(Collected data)
■ ■ ■ ■ ■ ■ ■

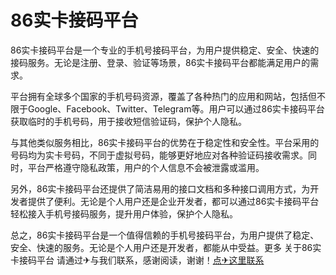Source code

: # 86实卡接码平台

86实卡接码平台是一个专业的手机号接码平台，为用户提供稳定、安全、快速的接码服务。无论是注册、登录、验证等场景，86实卡接码平台都能满足用户的需求。

平台拥有全球多个国家的手机号码资源，覆盖了各种热门的应用和网站，包括但不限于Google、Facebook、Twitter、Telegram等。用户可以通过86实卡接码平台获取临时的手机号码，用于接收短信验证码，保护个人隐私。

与其他类似服务相比，86实卡接码平台的优势在于稳定性和安全性。平台采用的号码均为实卡号码，不同于虚拟号码，能够更好地应对各种验证码接收需求。同时，平台严格遵守隐私政策，用户的个人信息不会被泄露或滥用。

另外，86实卡接码平台还提供了简洁易用的接口文档和多种接口调用方式，为开发者提供了便利。无论是个人用户还是企业开发者，都可以通过86实卡接码平台轻松接入手机号接码服务，提升用户体验，保护个人隐私。

总之，86实卡接码平台是一个值得信赖的手机号接码平台，为用户提供了稳定、安全、快速的服务。无论是个人用户还是开发者，都能从中受益。更多 关于86实卡接码平台 请通过✈与我们联系，感谢阅读，谢谢！[点✈这里联系](https://t.me/gngwzh)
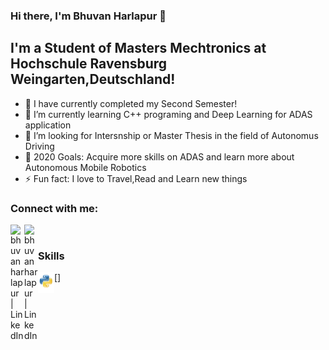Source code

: ### Hi there, I'm Bhuvan Harlapur 👋

## I'm a Student of Masters Mechtronics at Hochschule Ravensburg Weingarten,Deutschland!
- 🔭 I have currently completed my Second Semester!
- 🌱 I’m currently learning C++ programing and Deep Learning for ADAS application
- 👯 I’m looking for Intersnship or Master Thesis in the field of Autonomus Driving
- 🥅 2020 Goals: Acquire more skills on ADAS and learn more about Autonomous Mobile Robotics 
- ⚡ Fun fact: I love to Travel,Read and Learn new things
 
### Connect with me:

[<img align="left" alt="bhuvanharlapur | LinkedIn" width="22px" src="https://cdn.jsdelivr.net/npm/simple-icons@v3/icons/linkedin.svg" />][linkedin]

[<img align="left" alt="bhuvanharlapur | LinkedIn" width="22px" src="https://cdn.jsdelivr.net/npm/simple-icons@v3/icons/xing.svg" />][Xing]

<br />

### Skills

[<img align="left" alt="HTML5" width="26px" src="python_logo.png" />]



[linkedin]: https://www.linkedin.com/in/bhuvan-harlapur-70790369/
[Xing]: https://www.xing.com/profile/Bhuvan_Harlapur/cv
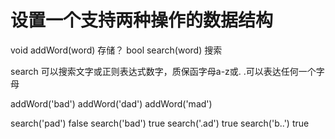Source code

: # 设置一个支持两种操作的数据结构

void addWord(word) 存储？
bool search(word) 搜索

search 可以搜索文字或正则表达式数字，质保函字母a-z或.
.可以表达任何一个字母

addWord('bad')
addWord('dad')
addWord('mad')

search('pad') false
search('bad') true
search('.ad') true
search('b..') true
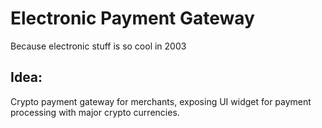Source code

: # Electronic Payment Gateway

Because electronic stuff is so cool in 2003

## Idea:

Crypto payment gateway for merchants, exposing UI widget for payment processing with major crypto currencies. 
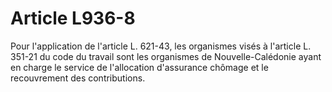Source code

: # Article L936-8

Pour l'application de l'article L. 621-43, les organismes visés à l'article L. 351-21 du code du travail sont les organismes de Nouvelle-Calédonie ayant en charge le service de l'allocation d'assurance chômage et le recouvrement des contributions.

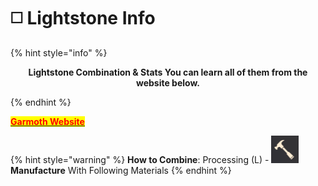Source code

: # ◻️ Lightstone Info

{% hint style="info" %}
<p align="center"><strong>Lightstone Combination &#x26; Stats You can learn all of them from the website below.</strong></p>
{% endhint %}

[<mark style="color:red;">**Garmoth Website**</mark>](https://garmoth.com/artifacts/combat/lightstone/sets)

{% hint style="warning" %}
**How to Combine**: Processing (L) - <img src="../../.gitbook/assets/QQ截图20221109033029.png" alt="" data-size="line"> **Manufacture** With Following Materials
{% endhint %}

■ ■ ■ ■ ■ ■ ■

### EXERCISE AIM:
Reproduce nothing but the lines from the line containing "search('b..') true" through the last line of the data above, exactly as written and without pictures.

### RESULT OF THIS TASK:
search('b..') true
Source code

: # Electronic Payment Gateway

Because electronic stuff is so cool in 2003

## Idea:

Crypto payment gateway for merchants, exposing UI widget for payment processing with major crypto currencies. 
Source code

: # Article L936-8

Pour l'application de l'article L. 621-43, les organismes visés à l'article L. 351-21 du code du travail sont les organismes de Nouvelle-Calédonie ayant en charge le service de l'allocation d'assurance chômage et le recouvrement des contributions.

Source code

: # ◻️ Lightstone Info

{% hint style="info" %}
<p align="center"><strong>Lightstone Combination &#x26; Stats You can learn all of them from the website below.</strong></p>
{% endhint %}

[<mark style="color:red;">**Garmoth Website**</mark>](https://garmoth.com/artifacts/combat/lightstone/sets)

{% hint style="warning" %}
**How to Combine**: Processing (L) - <img src="../../.gitbook/assets/QQ截图20221109033029.png" alt="" data-size="line"> **Manufacture** With Following Materials
{% endhint %}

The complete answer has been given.